Combines KV estimator + hardware config + workload mix into actionable capacity numbers.

planCapacity(arch, hardware, workload, kvPrecision?, weightPrecision?)

The all-in-one function. Returns a complete CapacityPlan with memory breakdown, session counts, latency estimates, and cost.
import { planCapacity, DEFAULT_ARCHITECTURES, DEFAULT_GPU_SPECS } from "@radaros/core";

const plan = planCapacity(
  DEFAULT_ARCHITECTURES["llama-3.1-70b"],
  {
    gpu: DEFAULT_GPU_SPECS["h100-sxm"],
    gpuCount: 8,
    nandPerGpuGb: 4000,       // 4 TB NAND per GPU
    nandBandwidthGBs: 7,      // NVMe Gen4
  },
  { extreme: 1, heavy: 2, medium: 3, light: 4 },
  "fp8",
  "bf16",
);

plan.totalHbmGb        // 640 GB
plan.weightMemoryGb    // 140 GB
plan.freeHbmForKvGb    // 495 GB
plan.kvBytesPerToken   // 163,840
plan.hbmSlots          // active concurrent sessions
plan.nandSlots         // parked sessions on SSD
plan.totalSessions     // hbmSlots + nandSlots
plan.tpotMs            // estimated TPOT
plan.ttftMs            // estimated TTFT
plan.ttftBreachPoint   // max users before 5s SLA breach
plan.restoreLatencyMs  // NAND → HBM restore time (null if no NAND)
plan.monthlyGpuCostUsd // estimated monthly cost

maxConcurrentSessions(arch, hardware, avgContextTokens, kvPrecision?, weightPrecision?)

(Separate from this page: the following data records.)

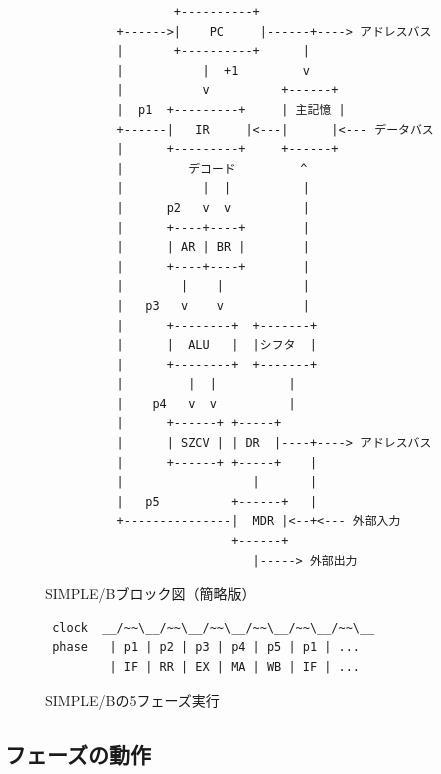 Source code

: \documentclass[a4paper,11pt]{ltjsarticle}
\begin{document}
\begin{figure}[h]
\centering
\begin{verbatim}
                  +----------+
          +------>|    PC     |------+----> アドレスバス
          |       +----------+      |
          |           |  +1         v
          |           v          +------+
          |  p1  +---------+     | 主記憶 |
          +------|   IR     |<---|      |<--- データバス
          |      +---------+     +------+
          |         デコード         ^
          |           |  |          |
          |      p2   v  v          |
          |      +----+----+        |
          |      | AR | BR |        |
          |      +----+----+        |
          |        |    |           |
          |   p3   v    v           |
          |      +--------+  +-------+
          |      |  ALU   |  |シフタ  |
          |      +--------+  +-------+
          |         |  |          |
          |    p4   v  v          |
          |      +------+ +-----+
          |      | SZCV | | DR  |----+----> アドレスバス
          |      +------+ +-----+    |
          |                  |       |
          |   p5          +------+   |
          +---------------|  MDR |<--+<--- 外部入力
                          +------+
                             |-----> 外部出力
\end{verbatim}
\caption{SIMPLE/Bブロック図（簡略版）}
\label{fig:block}
\end{figure}

\begin{figure}[h]
\centering
\begin{verbatim}
 clock  __/~~\__/~~\__/~~\__/~~\__/~~\__/~~\__
 phase   | p1 | p2 | p3 | p4 | p5 | p1 | ...
         | IF | RR | EX | MA | WB | IF | ...
\end{verbatim}
\caption{SIMPLE/Bの5フェーズ実行}
\label{fig:phase}
\end{figure}

\subsection{フェーズの動作}
\end{document}
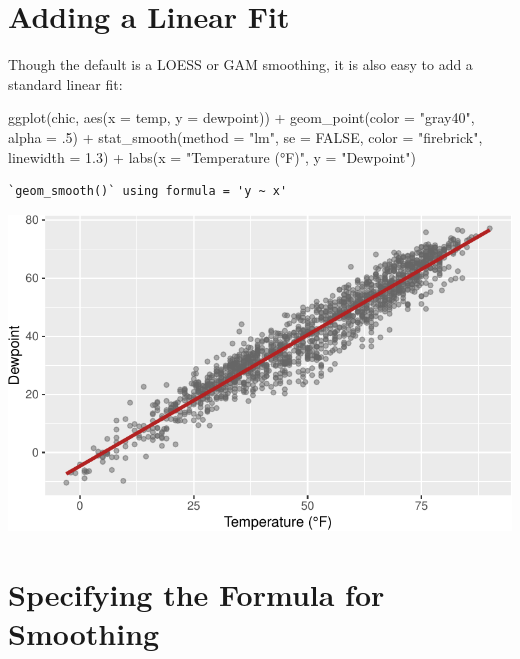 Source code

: \documentclass[
  letterpaper,
]{scrbook}
\newenvironment{Shaded}{\begin{snugshade}}{\end{snugshade}}
\newcommand{\AttributeTok}[1]{\textcolor[rgb]{0.40,0.45,0.13}{#1}}
\newcommand{\ConstantTok}[1]{\textcolor[rgb]{0.56,0.35,0.01}{#1}}
\newcommand{\DecValTok}[1]{\textcolor[rgb]{0.68,0.00,0.00}{#1}}
\newcommand{\FloatTok}[1]{\textcolor[rgb]{0.68,0.00,0.00}{#1}}
\newcommand{\FunctionTok}[1]{\textcolor[rgb]{0.28,0.35,0.67}{#1}}
\newcommand{\NormalTok}[1]{\textcolor[rgb]{0.00,0.23,0.31}{#1}}
\newcommand{\SpecialCharTok}[1]{\textcolor[rgb]{0.37,0.37,0.37}{#1}}
\newcommand{\StringTok}[1]{\textcolor[rgb]{0.13,0.47,0.30}{#1}}
\begin{document}
\section{Adding a Linear Fit}\label{adding-a-linear-fit}

Though the default is a LOESS or GAM smoothing, it is also easy to add a
standard linear fit:

\begin{Shaded}
\begin{Highlighting}[]
\FunctionTok{ggplot}\NormalTok{(chic, }\FunctionTok{aes}\NormalTok{(}\AttributeTok{x =}\NormalTok{ temp, }\AttributeTok{y =}\NormalTok{ dewpoint)) }\SpecialCharTok{+}
   \FunctionTok{geom\_point}\NormalTok{(}\AttributeTok{color =} \StringTok{"gray40"}\NormalTok{, }\AttributeTok{alpha =}\NormalTok{ .}\DecValTok{5}\NormalTok{) }\SpecialCharTok{+}
   \FunctionTok{stat\_smooth}\NormalTok{(}\AttributeTok{method =} \StringTok{"lm"}\NormalTok{, }\AttributeTok{se =} \ConstantTok{FALSE}\NormalTok{,}
               \AttributeTok{color =} \StringTok{"firebrick"}\NormalTok{, }\AttributeTok{linewidth =} \FloatTok{1.3}\NormalTok{) }\SpecialCharTok{+}
   \FunctionTok{labs}\NormalTok{(}\AttributeTok{x =} \StringTok{"Temperature (°F)"}\NormalTok{, }\AttributeTok{y =} \StringTok{"Dewpoint"}\NormalTok{)}
\end{Highlighting}
\end{Shaded}

\begin{verbatim}
`geom_smooth()` using formula = 'y ~ x'
\end{verbatim}

\includegraphics{ch17_files/figure-pdf/LM-1.pdf}

\section{Specifying the Formula for
Smoothing}\label{specifying-the-formula-for-smoothing}
\end{document}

Compute how many sessions fit in HBM and on NAND for a given average context size.
import { maxConcurrentSessions } from "@radaros/core";

const sessions = maxConcurrentSessions(
  DEFAULT_ARCHITECTURES["llama-3.1-70b"],
  { gpu: DEFAULT_GPU_SPECS["h100-sxm"], gpuCount: 4, nandPerGpuGb: 2000, nandBandwidthGBs: 7 },
  16384,  // 16K average context
  "fp8",
  "bf16",
);

sessions.hbmSlots   // active sessions in GPU memory
sessions.nandSlots  // parked sessions on SSD
sessions.total      // hbm + nand

estimateGpuCount(arch, targetUsers, avgContextTokens, kvPrecision?, weightPrecision?, gpu?)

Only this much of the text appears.